The event is a juried outdoor exhibition of fine art and contemporary craft by artists from across the United States. The 2025 edition included 175 artists, and the museum identified the 2026 event as the show's 70th annual presentation.

==Education and public programs==
Virginia MOCA's school outreach program is designed for students in grades three through five and is available to schools, institutions, and community groups in the Hampton Roads region. Sessions combine guided examination of contemporary art with art-making activities and are led by museum educators. The museum also provides in-person and virtual group tours for different age levels, with optional art-making workshops for groups visiting the museum.

The museum holds exhibition-based workshops for educators and develops training with individual schools. The museum has also run the Teen Apprenticeship Program and published classroom resources. ARTlab offers activities for visitors of different ages.

After the museum closed during the COVID-19 pandemic in March 2020, it created VirtualVAMOCA.org, moved public programs online, and produced exhibition videos, home art projects, and virtual exhibitions. It also introduced virtual gallery tours and worked with WHRO's VA TV Classroom to produce short programs about artworks and related art activities. During the 2023–24 fiscal year, 7,667 children and adults took part in the museum's classes, tours, events, and public programs.

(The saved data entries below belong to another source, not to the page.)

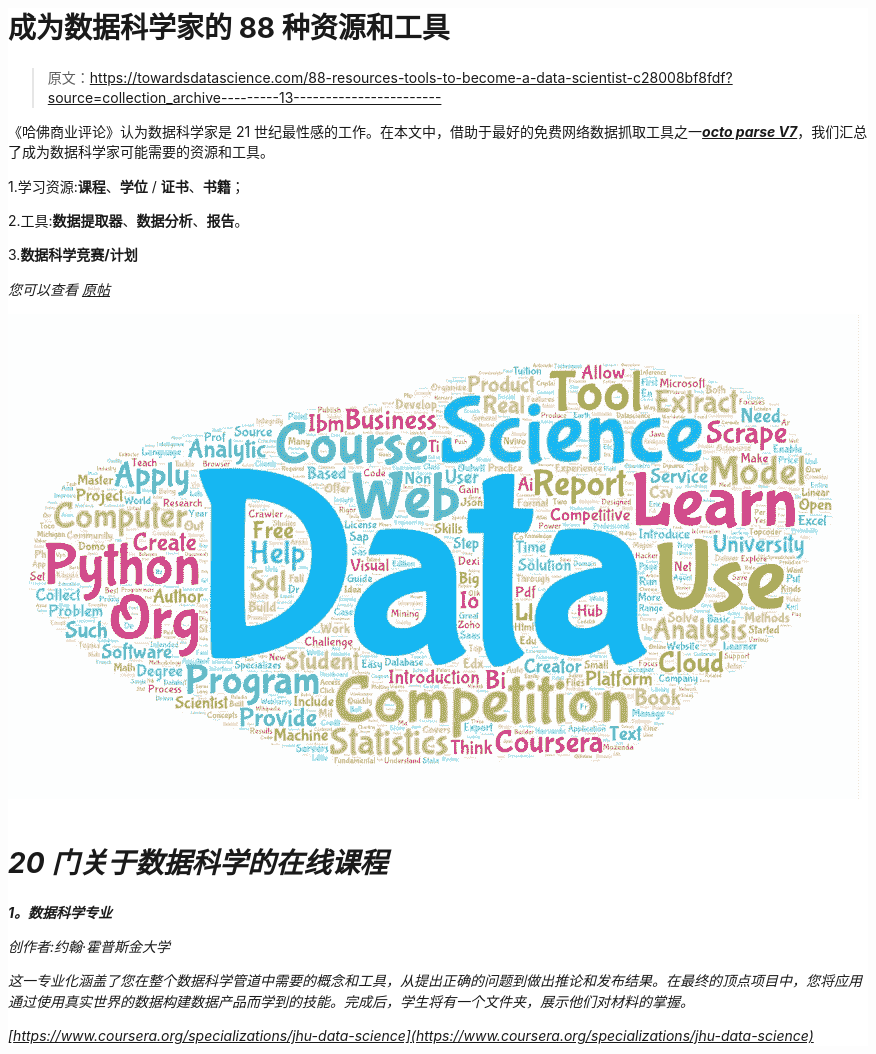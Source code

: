 # 成为数据科学家的 88 种资源和工具

> 原文：<https://towardsdatascience.com/88-resources-tools-to-become-a-data-scientist-c28008bf8fdf?source=collection_archive---------13----------------------->

《哈佛商业评论》认为数据科学家是 21 世纪最性感的工作。在本文中，借助于最好的免费网络数据抓取工具之一[***octo parse V7***](https://www.octoparse.com/product)，我们汇总了成为数据科学家可能需要的资源和工具。

1.学习资源:**课程**、**学位** / **证书**、**书籍**；

2.工具:**数据提取器**、**数据分析**、**报告**。

3.**数据科学竞赛/计划**

*您可以查看* [*原帖*](https://www.octoparse.com/blog/88-data-science-resources-tools)

*![](img/bc8e4c183a4300eb75665b3eaf064933.png)*

# ***20 门关于数据科学的在线课程***

***1。数据科学专业***

*创作者:约翰·霍普斯金大学*

*这一专业化涵盖了您在整个数据科学管道中需要的概念和工具，从提出正确的问题到做出推论和发布结果。在最终的顶点项目中，您将应用通过使用真实世界的数据构建数据产品而学到的技能。完成后，学生将有一个文件夹，展示他们对材料的掌握。*

*[https://www.coursera.org/specializations/jhu-data-science](https://www.coursera.org/specializations/jhu-data-science)*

==Reception and regional role==
A 2023 review in Panorama praised Maya Lin: A Study of Water for linking global environmental issues with the ecology of the Chesapeake Bay, but criticized the exhibition's QR-code audio program because visitors were not advised to bring headphones and no alternative listening method was provided. In 2024, museum leaders said many local residents knew Virginia MOCA mainly through the Boardwalk Art Show and still associated it with its earlier identity as a community arts center. Museum and university officials said the new location would raise the museum's profile. They estimated that about 1.8 million people lived within a 30-minute drive of the site.